• _Work request_: Among the entries below, please show each line that carries the word "vypadat".

Data extracted from a collection

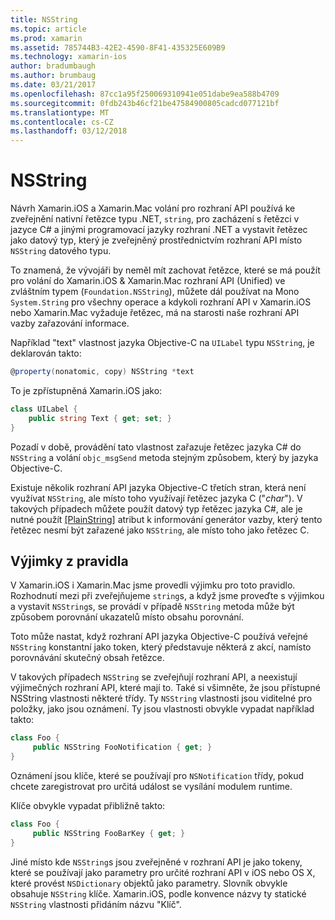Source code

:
 ```yaml
---
title: NSString
ms.topic: article
ms.prod: xamarin
ms.assetid: 785744B3-42E2-4590-8F41-435325E609B9
ms.technology: xamarin-ios
author: bradumbaugh
ms.author: brumbaug
ms.date: 03/21/2017
ms.openlocfilehash: 87cc1a95f250069310941e051dabe9ea588b4709
ms.sourcegitcommit: 0fdb243b46cf21be47584900805cadcd077121bf
ms.translationtype: MT
ms.contentlocale: cs-CZ
ms.lasthandoff: 03/12/2018
---
```

# <a name="nsstring"></a>NSString

Návrh Xamarin.iOS a Xamarin.Mac volání pro rozhraní API používá ke zveřejnění nativní řetězce typu .NET, `string`, pro zacházení s řetězci v jazyce C# a jinými programovací jazyky rozhraní .NET a vystavit řetězec jako datový typ, který je zveřejněný prostřednictvím rozhraní API místo `NSString` datového typu.


To znamená, že vývojáři by neměl mít zachovat řetězce, které se má použít pro volání do Xamarin.iOS & Xamarin.Mac rozhraní API (Unified) ve zvláštním typem (`Foundation.NSString`), můžete dál používat na Mono `System.String` pro všechny operace a kdykoli rozhraní API v Xamarin.iOS nebo Xamarin.Mac vyžaduje řetězec, má na starosti naše rozhraní API vazby zařazování informace.

Například "text" vlastnost jazyka Objective-C na `UILabel` typu `NSString`, je deklarován takto:

```csharp
@property(nonatomic, copy) NSString *text
```

To je zpřístupněná Xamarin.iOS jako:

```csharp
class UILabel {
    public string Text { get; set; }
}
```

Pozadí v době, provádění tato vlastnost zařazuje řetězec jazyka C# do `NSString` a volání `objc_msgSend` metoda stejným způsobem, který by jazyka Objective-C.

Existuje několik rozhraní API jazyka Objective-C třetích stran, která není využívat `NSString`, ale místo toho využívají řetězec jazyka C ("*char*"). V takových případech můžete použít datový typ řetězec jazyka C#, ale je nutné použít [[PlainString]](~/cross-platform/macios/binding/objective-c-libraries.md) atribut k informování generátor vazby, který tento řetězec nesmí být zařazené jako `NSString`, ale místo toho jako řetězec C.

 <a name="Exceptions_to_the_Rule" />


## <a name="exceptions-to-the-rule"></a>Výjimky z pravidla

V Xamarin.iOS i Xamarin.Mac jsme provedli výjimku pro toto pravidlo. Rozhodnutí mezi při zveřejňujeme `string`s, a když jsme proveďte s výjimkou a vystavit `NSString`s, se provádí v případě `NSString` metoda může být způsobem porovnání ukazatelů místo obsahu porovnání.


Toto může nastat, když rozhraní API jazyka Objective-C používá veřejné `NSString` konstantní jako token, který představuje některá z akcí, namísto porovnávání skutečný obsah řetězce.


V takových případech `NSString` se zveřejňují rozhraní API, a neexistují výjimečných rozhraní API, které mají to. Také si všimněte, že jsou přístupné NSString vlastnosti některé třídy. Ty `NSString` vlastnosti jsou viditelné pro položky, jako jsou oznámení. Ty jsou vlastnosti obvykle vypadat například takto:

```csharp
class Foo {
     public NSString FooNotification { get; }
}
```

Oznámení jsou klíče, které se používají pro `NSNotification` třídy, pokud chcete zaregistrovat pro určitá událost se vysílání modulem runtime.

Klíče obvykle vypadat přibližně takto:

```csharp
class Foo {
     public NSString FooBarKey { get; }
}
```

Jiné místo kde `NSString`s jsou zveřejněné v rozhraní API je jako tokeny, které se používají jako parametry pro určité rozhraní API v iOS nebo OS X, které provést `NSDictionary` objektů jako parametry. Slovník obvykle obsahuje `NSString` klíče. Xamarin.iOS, podle konvence názvy ty statické `NSString` vlastnosti přidáním názvu "Klíč".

• _Written answer_:
V takových případech `NSString` se zveřejňují rozhraní API, a neexistují výjimečných rozhraní API, které mají to. Také si všimněte, že jsou přístupné NSString vlastnosti některé třídy. Ty `NSString` vlastnosti jsou viditelné pro položky, jako jsou oznámení. Ty jsou vlastnosti obvykle vypadat například takto:
Klíče obvykle vypadat přibližně takto:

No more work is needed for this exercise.